For lack of a better word, I will call this grammar beef. American v British grammar. A friend of mine snarls every time someone spells her name without the extra “a”. She loves sounding British, I suppose. I have since learnt to tell between the two. By doing away with the extra letter, I suppose the Americans wanted to stamp their independence from our brothers in England.
It was one of those high school chronicles. One of those discourses that aim at building the art of public speaking. Debates. The motion went thus: “Fire is better than water”. One cocky student took to the floor and in a strong local dialect spoke from the opposing side. "Mbahi chairman…Imwe ba proposers, aima. Ente n’inyw’omuriro?" Literal translation: Dear Chairman and your Irrational proposers, our Cattle drink water, not fire.
He hailed from one of those cattle keeping tribes in western Uganda. In this culture, cows are deemed as precious as anything on earth you could think of. They are a measure of one’s respect, stature or dignity. A status symbol of sorts. He didn’t see how a principal source of livelihood could be compared with something he could do without.

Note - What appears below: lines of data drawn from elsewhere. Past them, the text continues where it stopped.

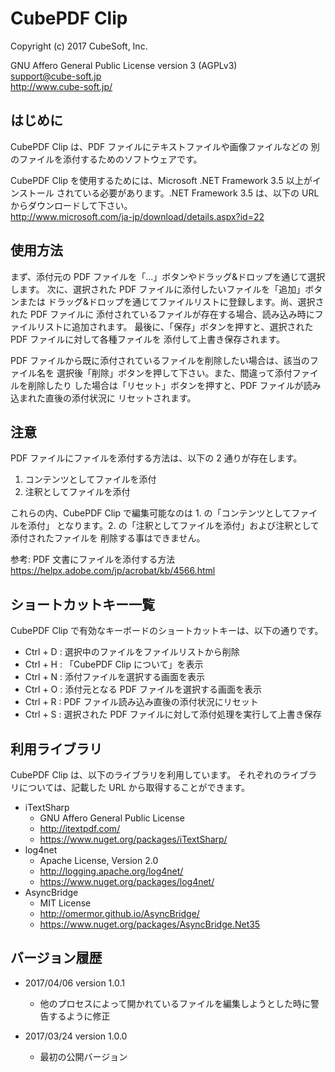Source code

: # CubePDF Clip

Copyright (c) 2017 CubeSoft, Inc.

GNU Affero General Public License version 3 (AGPLv3)  
support@cube-soft.jp  
http://www.cube-soft.jp/  

## はじめに

CubePDF Clip は、PDF ファイルにテキストファイルや画像ファイルなどの
別のファイルを添付するためのソフトウェアです。

CubePDF Clip を使用するためには、Microsoft .NET Framework 3.5 以上がインストール
されている必要があります。.NET Framework 3.5 は、以下の URL からダウンロードして下さい。  
http://www.microsoft.com/ja-jp/download/details.aspx?id=22

## 使用方法

まず、添付元の PDF ファイルを「...」ボタンやドラッグ&ドロップを通じて選択します。
次に、選択された PDF ファイルに添付したいファイルを「追加」ボタンまたは
ドラッグ&ドロップを通じてファイルリストに登録します。尚、選択された PDF ファイルに
添付されているファイルが存在する場合、読み込み時にファイルリストに追加されます。
最後に、「保存」ボタンを押すと、選択された PDF ファイルに対して各種ファイルを
添付して上書き保存されます。

PDF ファイルから既に添付されているファイルを削除したい場合は、該当のファイル名を
選択後「削除」ボタンを押して下さい。また、間違って添付ファイルを削除したり
した場合は「リセット」ボタンを押すと、PDF ファイルが読み込まれた直後の添付状況に
リセットされます。

## 注意

PDF ファイルにファイルを添付する方法は、以下の 2 通りが存在します。

1. コンテンツとしてファイルを添付
2. 注釈としてファイルを添付

これらの内、CubePDF Clip で編集可能なのは 1. の「コンテンツとしてファイルを添付」
となります。2. の「注釈としてファイルを添付」および注釈として添付されたファイルを
削除する事はできません。

参考: PDF 文書にファイルを添付する方法  
https://helpx.adobe.com/jp/acrobat/kb/4566.html

## ショートカットキー一覧

CubePDF Clip で有効なキーボードのショートカットキーは、以下の通りです。

* Ctrl + D : 選択中のファイルをファイルリストから削除
* Ctrl + H : 「CubePDF Clip について」を表示
* Ctrl + N : 添付ファイルを選択する画面を表示
* Ctrl + O : 添付元となる PDF ファイルを選択する画面を表示
* Ctrl + R : PDF ファイル読み込み直後の添付状況にリセット
* Ctrl + S : 選択された PDF ファイルに対して添付処理を実行して上書き保存

## 利用ライブラリ

CubePDF Clip は、以下のライブラリを利用しています。
それぞれのライブラリについては、記載した URL から取得することができます。

* iTextSharp
    - GNU Affero General Public License
    - http://itextpdf.com/
    - https://www.nuget.org/packages/iTextSharp/
* log4net
    - Apache License, Version 2.0
    - http://logging.apache.org/log4net/
    - https://www.nuget.org/packages/log4net/
* AsyncBridge
    - MIT License
    - http://omermor.github.io/AsyncBridge/
    - https://www.nuget.org/packages/AsyncBridge.Net35

## バージョン履歴

* 2017/04/06 version 1.0.1
    - 他のプロセスによって開かれているファイルを編集しようとした時に警告するように修正
    
* 2017/03/24 version 1.0.0
    - 最初の公開バージョン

It’s a fact I have come to appreciate. I am relatives, literally, with every soul earning their bread as a taxi conductor. From a distance, they will call you names until you give them the nod that you wish to use their services. I am addressed by several titles –I guess depending on how one perceives me; Uncle, Boss, master, name it. Only if they could use deodorants!
You be like as if…
The lingua spoken by smart-alec adolescents. Lugezigezi. Some of them carry it into their early adulthood. Some will carry it to their workplaces, too. You don’t use this kind of grammar unless you have a low rating of your own IQ. It’s a way of gaining acceptance amongst one’s peers, I will presume. We could forgive juveniles. But 20+ year-olds?
Tabloids (Read Red Pepper)
Granted, they have done great work in exposing the ills in our society. They have brought them to our attention and all. But that, probably, is where my plaudits end. How about you revise your reporting language? There’s a better way of conveying the message without sounding X-rated. We will still give you business. "Juicy" may sound a little polite and flattering, but how on earth do you describe someone’s daughter as "waterlogged"?